Dataset items

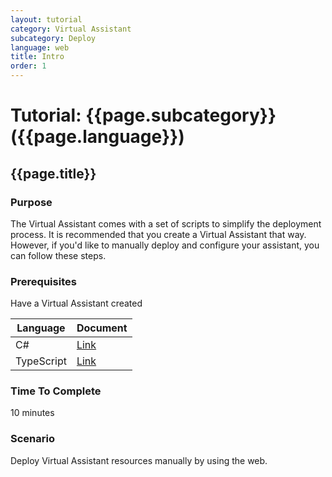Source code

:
 ```yaml
---
layout: tutorial
category: Virtual Assistant
subcategory: Deploy
language: web
title: Intro
order: 1
---
```


# Tutorial: {{page.subcategory}} ({{page.language}})
## {{page.title}}

### Purpose
The Virtual Assistant comes with a set of scripts to simplify the deployment process. It is recommended that you create a Virtual Assistant that way. However, if you'd like to manually deploy and configure your assistant, you can follow these steps.

### Prerequisites
Have a Virtual Assistant created

| Language | Document |
|----------|------|
| C# | [Link]({{site.baseurl}}/virtual-assistant/tutorials/create-assistant/csharp/1-intro) |
| TypeScript | [Link]({{site.baseurl}}/virtual-assistant/tutorials/create-assistant/typescript/1-intro/) |

### Time To Complete
10 minutes

### Scenario

Deploy Virtual Assistant resources manually by using the web.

◆ TASK DETAILS ◆
Reproduce every line above exactly, pictures excluded.

◆ EXERCISE ANSWER ◆
Source code

:
 ```yaml
---
layout: tutorial
category: Virtual Assistant
subcategory: Deploy
language: web
title: Intro
order: 1
---
```


# Tutorial: {{page.subcategory}} ({{page.language}})
## {{page.title}}

### Purpose
The Virtual Assistant comes with a set of scripts to simplify the deployment process. It is recommended that you create a Virtual Assistant that way. However, if you'd like to manually deploy and configure your assistant, you can follow these steps.

### Prerequisites
Have a Virtual Assistant created

| Language | Document |
|----------|------|
| C# | [Link]({{site.baseurl}}/virtual-assistant/tutorials/create-assistant/csharp/1-intro) |
| TypeScript | [Link]({{site.baseurl}}/virtual-assistant/tutorials/create-assistant/typescript/1-intro/) |

### Time To Complete
10 minutes

### Scenario

Deploy Virtual Assistant resources manually by using the web.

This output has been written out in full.